Olá a todos!

Esse incrível tutorial que vocês verão abaixo é uma colaboração, uma importantíssima colaboração, do professor Alex Mota dos Santos da UFG (Universidade Federal de Goiás). Aproveitem!

Este roteiro apresenta breves referências e os passos necessários para se estruturar um mapa dasimétrico de densidade demográfica. Em pesquisas pelo Google®, sem dúvida o maior site de busca da rede, identifiquei que são relativamente restritas as abordagens em cartografia para elaboração de mapas dasimétricos. Inclusive foram identificadas algumas solicitações de tutoriais para auxílio neste processo. Assim, este roteiro foi pensado para suprir a escassez de material e para servir de apoio à disciplina de Geoprocessamento e Sensoriamento Remoto para Engenharia Ambiental, do curso de Engenharia Ambiental, da Universidade Federal de Rondônia, campus da cidade de Ji-Paraná.

CONSIDERAÇÕES TEÓRICAS

O Censo Demográfico é a mais complexa operação estatística realizada por um país e constitui a única fonte de referência para o conhecimento das condições de vida da população em todos os municípios (IBGE, 2010). Os dados do censo são amplamente utilizados e configuram fonte de análises de densidade demográfica.

A espacialização de dados de densidade demográfica dos censos é comumente realizada utilizando-se do método coroplético para manifestação zonal e é recorrente na análise em Engenharia, especialmente ao planejamento urbano. Neste método a representação quantitativa em escala zonal considera que as quantidades estendem por toda a área de representação. Dupin (1826) apud Martinelli (2010) introduziu o método coroplético ao propor seu mapa de alfabetização para França. Este método é indicado para representações relativas, no entanto considera o fenômeno espacializado como homogêneo nos polígonos dos setores censitários, que são considerados como menor unidade territorial, formada por área contínua, integralmente contida em área urbana ou rural (IBGE, 2010). No entanto, ocorre que no mundo real a população não está homogeneamente distribuída já que se observam áreas vazias e áreas industriais (lotes baldios, por exemplo).

Assim, ao propor o mapa dasimétrico buscam-se informações complementares, de forma a revelar a ocorrência dos fenômenos, ou seja, onde a população realmente é encontrada dentro do polígono censitário.

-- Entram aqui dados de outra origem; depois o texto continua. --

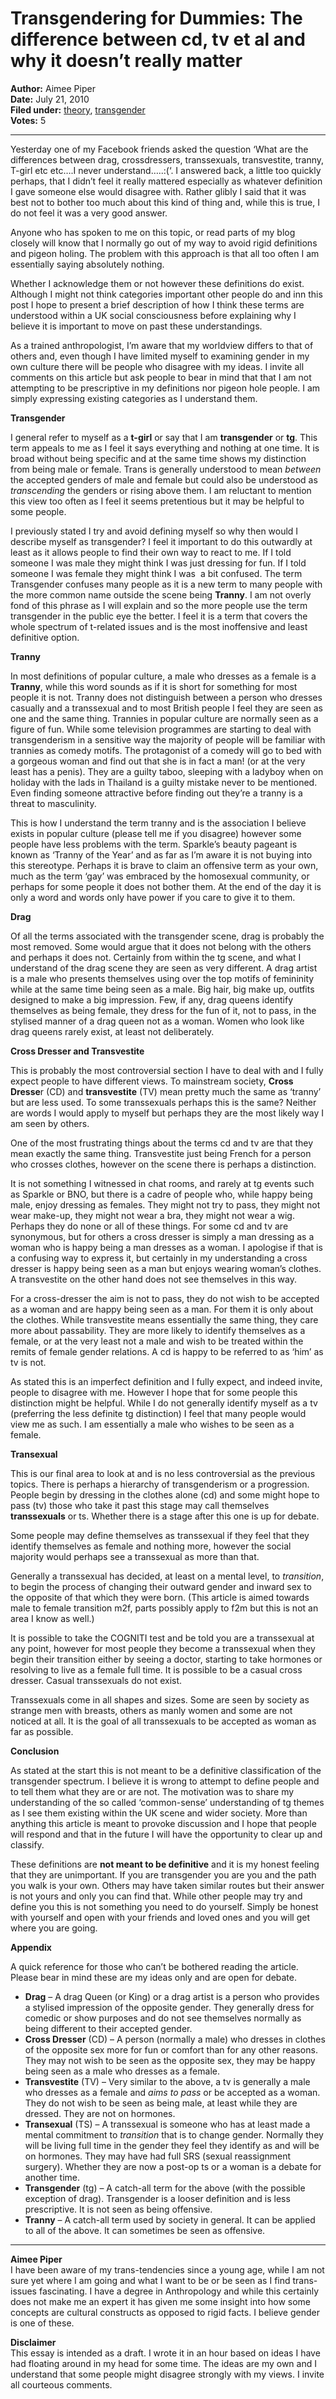 # Transgendering for Dummies: The difference between cd, tv et al and why it doesn’t really matter

**Author:** Aimee Piper  
**Date:** July 21, 2010  
**Filed under:** [theory](https://pipersprogress.wordpress.com/category/theory/), [transgender](https://pipersprogress.wordpress.com/category/events/transgender/)  
**Votes:** 5

---

Yesterday one of my Facebook friends asked the question ‘What are the differences between drag, crossdressers, transsexuals, transvestite, tranny, T-girl etc etc….I never understand…..:(‘. I answered back, a little too quickly perhaps, that I didn’t feel it really mattered especially as whatever definition I gave someone else would disagree with. Rather glibly I said that it was best not to bother too much about this kind of thing and, while this is true, I do not feel it was a very good answer.

Anyone who has spoken to me on this topic, or read parts of my blog closely will know that I normally go out of my way to avoid rigid definitions and pigeon holing. The problem with this approach is that all too often I am essentially saying absolutely nothing.

Whether I acknowledge them or not however these definitions do exist. Although I might not think categories important other people do and inn this post I hope to present a brief description of how I think these terms are understood within a UK social consciousness before explaining why I believe it is important to move on past these understandings.

As a trained anthropologist, I’m aware that my worldview differs to that of others and, even though I have limited myself to examining gender in my own culture there will be people who disagree with my ideas. I invite all comments on this article but ask people to bear in mind that that I am not attempting to be prescriptive in my definitions nor pigeon hole people. I am simply expressing existing categories as I understand them.

**Transgender**

I general refer to myself as a **t-girl** or say that I am **transgender** or **tg**. This term appeals to me as I feel it says everything and nothing at one time. It is broad without being specific and at the same time shows my distinction from being male or female. Trans is generally understood to mean _between_ the accepted genders of male and female but could also be understood as _transcending_ the genders or rising above them. I am reluctant to mention this view too often as I feel it seems pretentious but it may be helpful to some people.

I previously stated I try and avoid defining myself so why then would I describe myself as transgender? I feel it important to do this outwardly at least as it allows people to find their own way to react to me. If I told someone I was male they might think I was just dressing for fun. If I told someone I was female they might think I was  a bit confused. The term Transgender confuses many people as it is a new term to many people with the more common name outside the scene being **Tranny**. I am not overly fond of this phrase as I will explain and so the more people use the term transgender in the public eye the better. I feel it is a term that covers the whole spectrum of t-related issues and is the most inoffensive and least definitive option.

**Tranny**

In most definitions of popular culture, a male who dresses as a female is a **Tranny**, while this word sounds as if it is short for something for most people it is not. Tranny does not distinguish between a person who dresses casually and a transsexual and to most British people I feel they are seen as one and the same thing. Trannies in popular culture are normally seen as a figure of fun. While some television programmes are starting to deal with transgenderism in a sensitive way the majority of people will be familiar with trannies as comedy motifs. The protagonist of a comedy will go to bed with a gorgeous woman and find out that she is in fact a man! (or at the very least has a penis). They are a guilty taboo, sleeping with a ladyboy when on holiday with the lads in Thailand is a guilty mistake never to be mentioned. Even finding someone attractive before finding out they’re a tranny is a threat to masculinity.

This is how I understand the term tranny and is the association I believe exists in popular culture (please tell me if you disagree) however some people have less problems with the term. Sparkle’s beauty pageant is known as ‘Tranny of the Year’ and as far as I’m aware it is not buying into this stereotype. Perhaps it is brave to claim an offensive term as your own, much as the term ‘gay’ was embraced by the homosexual community, or perhaps for some people it does not bother them. At the end of the day it is only a word and words only have power if you care to give it to them.

**Drag**

Of all the terms associated with the transgender scene, drag is probably the most removed. Some would argue that it does not belong with the others and perhaps it does not. Certainly from within the tg scene, and what I understand of the drag scene they are seen as very different. A drag artist is a male who presents themselves using over the top motifs of femininity while at the same time being seen as a male. Big hair, big make up, outfits designed to make a big impression. Few, if any, drag queens identify themselves as being female, they dress for the fun of it, not to pass, in the stylised manner of a drag queen not as a woman. Women who look like drag queens rarely exist, at least not deliberately.

**Cross Dresser and Transvestite**

This is probably the most controversial section I have to deal with and I fully expect people to have different views. To mainstream society, **Cross Dresse**r (CD) and **transvestite** (TV) mean pretty much the same as ‘tranny’ but are less used. To some transsexuals perhaps this is the same? Neither are words I would apply to myself but perhaps they are the most likely way I am seen by others.

One of the most frustrating things about the terms cd and tv are that they mean exactly the same thing. Transvestite just being French for a person who crosses clothes, however on the scene there is perhaps a distinction.

It is not something I witnessed in chat rooms, and rarely at tg events such as Sparkle or BNO, but there is a cadre of people who, while happy being male, enjoy dressing as females. They might not try to pass, they might not wear make-up, they might not wear a bra, they might not wear a wig. Perhaps they do none or all of these things. For some cd and tv are synonymous, but for others a cross dresser is simply a man dressing as a woman who is happy being a man dresses as a woman. I apologise if that is a confusing way to express it, but certainly in my understanding a cross dresser is happy being seen as a man but enjoys wearing woman’s clothes. A transvestite on the other hand does not see themselves in this way.

For a cross-dresser the aim is not to pass, they do not wish to be accepted as a woman and are happy being seen as a man. For them it is only about the clothes. While transvestite means essentially the same thing, they care more about passability. They are more likely to identify themselves as a female, or at the very least not a male and wish to be treated within the remits of female gender relations. A cd is happy to be referred to as ‘him’ as tv is not.

As stated this is an imperfect definition and I fully expect, and indeed invite, people to disagree with me. However I hope that for some people this distinction might be helpful. While I do not generally identify myself as a tv (preferring the less definite tg distinction) I feel that many people would view me as such. I am essentially a male who wishes to be seen as a female.

**Transexual**

This is our final area to look at and is no less controversial as the previous topics. There is perhaps a hierarchy of transgenderism or a progression. People begin by dressing in the clothes alone (cd) and some might hope to pass (tv) those who take it past this stage may call themselves **transsexuals** or ts. Whether there is a stage after this one is up for debate.

Some people may define themselves as transsexual if they feel that they identify themselves as female and nothing more, however the social majority would perhaps see a transsexual as more than that.

Generally a transsexual has decided, at least on a mental level, to _transition_, to begin the process of changing their outward gender and inward sex to the opposite of that which they were born. (This article is aimed towards male to female transition m2f, parts possibly apply to f2m but this is not an area I know as well.)

It is possible to take the COGNITI test and be told you are a transsexual at any point, however for most people they become a transsexual when they begin their transition either by seeing a doctor, starting to take hormones or resolving to live as a female full time. It is possible to be a casual cross dresser. Casual transsexuals do not exist.

Transsexuals come in all shapes and sizes. Some are seen by society as strange men with breasts, others as manly women and some are not noticed at all. It is the goal of all transsexuals to be accepted as woman as far as possible.

**Conclusion**

As stated at the start this is not meant to be a definitive classification of the transgender spectrum. I believe it is wrong to attempt to define people and to tell them what they are or are not. The motivation was to share my understanding of the so called ‘common-sense’ understanding of tg themes as I see them existing within the UK scene and wider society. More than anything this article is meant to provoke discussion and I hope that people will respond and that in the future I will have the opportunity to clear up and classify.

These definitions are **not meant to be definitive** and it is my honest feeling that they are unimportant. If you are transgender you are you and the path you walk is your own. Others may have taken similar routes but their answer is not yours and only you can find that. While other people may try and define you this is not something you need to do yourself. Simply be honest with yourself and open with your friends and loved ones and you will get where you are going.

**Appendix**

A quick reference for those who can’t be bothered reading the article. Please bear in mind these are my ideas only and are open for debate.

-   **Drag** – A drag Queen (or King) or a drag artist is a person who provides a stylised impression of the opposite gender. They generally dress for comedic or show purposes and do not see themselves normally as being different to their accepted gender.
-   **Cross Dresser** (CD) – A person (normally a male) who dresses in clothes of the opposite sex more for fun or comfort than for any other reasons. They may not wish to be seen as the opposite sex, they may be happy being seen as a male who dresses as a female.
-   **Transvestite** (TV) – Very similar to the above, a tv is generally a male who dresses as a female and _aims to pass_ or be accepted as a woman. They do not wish to be seen as being male, at least while they are dressed. They are not on hormones.
-   **Transexual** (TS) – A transsexual is someone who has at least made a mental commitment to _transition_ that is to change gender. Normally they will be living full time in the gender they feel they identify as and will be on hormones. They may have had full SRS (sexual reassignment surgery). Whether they are now a post-op ts or a woman is a debate for another time.
-   **Transgender** (tg) – A catch-all term for the above (with the possible exception of drag). Transgender is a looser definition and is less prescriptive. It is not seen as being offensive.
-   **Tranny** – A catch-all term used by society in general. It can be applied to all of the above. It can sometimes be seen as offensive.

---

**Aimee Piper**  
I have been aware of my trans-tendencies since a young age, while I am not sure yet where I am going and what I want to be or be seen as I find trans-issues fascinating. I have a degree in Anthropology and while this certainly does not make me an expert it has given me some insight into how some concepts are cultural constructs as opposed to rigid facts. I believe gender is one of these.

**Disclaimer**  
This essay is intended as a draft. I wrote it in an hour based on ideas I have had floating around in my head for some time. The ideas are my own and I understand that some people might disagree strongly with my views. I invite all courteous comments.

As informações complementares podem ser obtidas de diversas formas. Neste caso de análise da densidade demográfica destaca-se o uso de imagens orbitais de sensoriamento remoto para identificação da área construída dentre do perímetro urbano do setor censitário, porque o padrão de cobertura do solo reflete melhor densidade populacional e fornece informações georreferenciadas útil para desagregar os dados do censo. Normalmente, as imagens são obtidas sem custos e possuem visão sinóptica (amplo campo de visada) da paisagem.

No entanto, as imagens orbitais de sensoriamento remoto possuem características específicas, em especial, a resolução espacial, que deve ser analisada para abordagens em ambientes urbanos. A resolução espacial indica o detalhamento dos alvos terrestres na imagem, e portando associado indiretamente com a escala. Em pequenas cidades se faz necessário investir em imagens de alta resolução espacial ou aplicar técnicas de processamento de imagens as imagens de média resolução espacial.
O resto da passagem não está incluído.